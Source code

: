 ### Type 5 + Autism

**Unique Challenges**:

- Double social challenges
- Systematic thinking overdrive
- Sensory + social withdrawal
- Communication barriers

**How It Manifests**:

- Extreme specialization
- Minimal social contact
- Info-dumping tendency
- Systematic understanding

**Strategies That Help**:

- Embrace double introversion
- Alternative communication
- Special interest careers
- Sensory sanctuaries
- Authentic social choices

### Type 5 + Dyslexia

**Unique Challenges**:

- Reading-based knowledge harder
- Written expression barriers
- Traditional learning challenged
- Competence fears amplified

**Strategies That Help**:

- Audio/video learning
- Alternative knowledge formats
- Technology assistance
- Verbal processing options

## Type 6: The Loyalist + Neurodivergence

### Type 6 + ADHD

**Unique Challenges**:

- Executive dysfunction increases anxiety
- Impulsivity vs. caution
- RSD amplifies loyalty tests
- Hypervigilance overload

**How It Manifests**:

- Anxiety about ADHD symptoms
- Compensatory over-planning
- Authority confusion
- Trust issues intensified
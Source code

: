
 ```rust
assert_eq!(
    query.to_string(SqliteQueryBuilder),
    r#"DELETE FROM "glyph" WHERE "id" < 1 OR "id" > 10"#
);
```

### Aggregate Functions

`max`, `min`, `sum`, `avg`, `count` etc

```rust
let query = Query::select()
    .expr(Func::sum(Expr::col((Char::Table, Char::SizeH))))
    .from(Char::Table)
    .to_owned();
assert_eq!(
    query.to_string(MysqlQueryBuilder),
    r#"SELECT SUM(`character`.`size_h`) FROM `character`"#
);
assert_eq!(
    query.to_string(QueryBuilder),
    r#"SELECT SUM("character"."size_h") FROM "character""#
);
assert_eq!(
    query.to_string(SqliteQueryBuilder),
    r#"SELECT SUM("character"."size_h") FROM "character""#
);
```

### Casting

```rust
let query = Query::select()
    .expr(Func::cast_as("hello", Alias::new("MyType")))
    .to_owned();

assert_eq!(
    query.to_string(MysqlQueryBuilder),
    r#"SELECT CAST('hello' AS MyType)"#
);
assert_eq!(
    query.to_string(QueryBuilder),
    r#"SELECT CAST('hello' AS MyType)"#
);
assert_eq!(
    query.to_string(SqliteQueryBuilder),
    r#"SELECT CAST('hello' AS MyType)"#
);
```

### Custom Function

* * *

Problem statement:
Give every entry in the listing above again, exactly as written.

The completed task:
Source code

: ### Type 5 + Autism

**Unique Challenges**:

- Double social challenges
- Systematic thinking overdrive
- Sensory + social withdrawal
- Communication barriers

**How It Manifests**:

- Extreme specialization
- Minimal social contact
- Info-dumping tendency
- Systematic understanding

**Strategies That Help**:

- Embrace double introversion
- Alternative communication
- Special interest careers
- Sensory sanctuaries
- Authentic social choices

### Type 5 + Dyslexia

**Unique Challenges**:

- Reading-based knowledge harder
- Written expression barriers
- Traditional learning challenged
- Competence fears amplified

**Strategies That Help**:

- Audio/video learning
- Alternative knowledge formats
- Technology assistance
- Verbal processing options

## Type 6: The Loyalist + Neurodivergence

### Type 6 + ADHD

**Unique Challenges**:

- Executive dysfunction increases anxiety
- Impulsivity vs. caution
- RSD amplifies loyalty tests
- Hypervigilance overload

**How It Manifests**:

- Anxiety about ADHD symptoms
- Compensatory over-planning
- Authority confusion
- Trust issues intensified
Source code

:
 ```rust
assert_eq!(
    query.to_string(SqliteQueryBuilder),
    r#"DELETE FROM "glyph" WHERE "id" < 1 OR "id" > 10"#
);
```

### Aggregate Functions

`max`, `min`, `sum`, `avg`, `count` etc

```rust
let query = Query::select()
    .expr(Func::sum(Expr::col((Char::Table, Char::SizeH))))
    .from(Char::Table)
    .to_owned();
assert_eq!(
    query.to_string(MysqlQueryBuilder),
    r#"SELECT SUM(`character`.`size_h`) FROM `character`"#
);
assert_eq!(
    query.to_string(QueryBuilder),
    r#"SELECT SUM("character"."size_h") FROM "character""#
);
assert_eq!(
    query.to_string(SqliteQueryBuilder),
    r#"SELECT SUM("character"."size_h") FROM "character""#
);
```

### Casting

```rust
let query = Query::select()
    .expr(Func::cast_as("hello", Alias::new("MyType")))
    .to_owned();

assert_eq!(
    query.to_string(MysqlQueryBuilder),
    r#"SELECT CAST('hello' AS MyType)"#
);
assert_eq!(
    query.to_string(QueryBuilder),
    r#"SELECT CAST('hello' AS MyType)"#
);
assert_eq!(
    query.to_string(SqliteQueryBuilder),
    r#"SELECT CAST('hello' AS MyType)"#
);
```

### Custom Function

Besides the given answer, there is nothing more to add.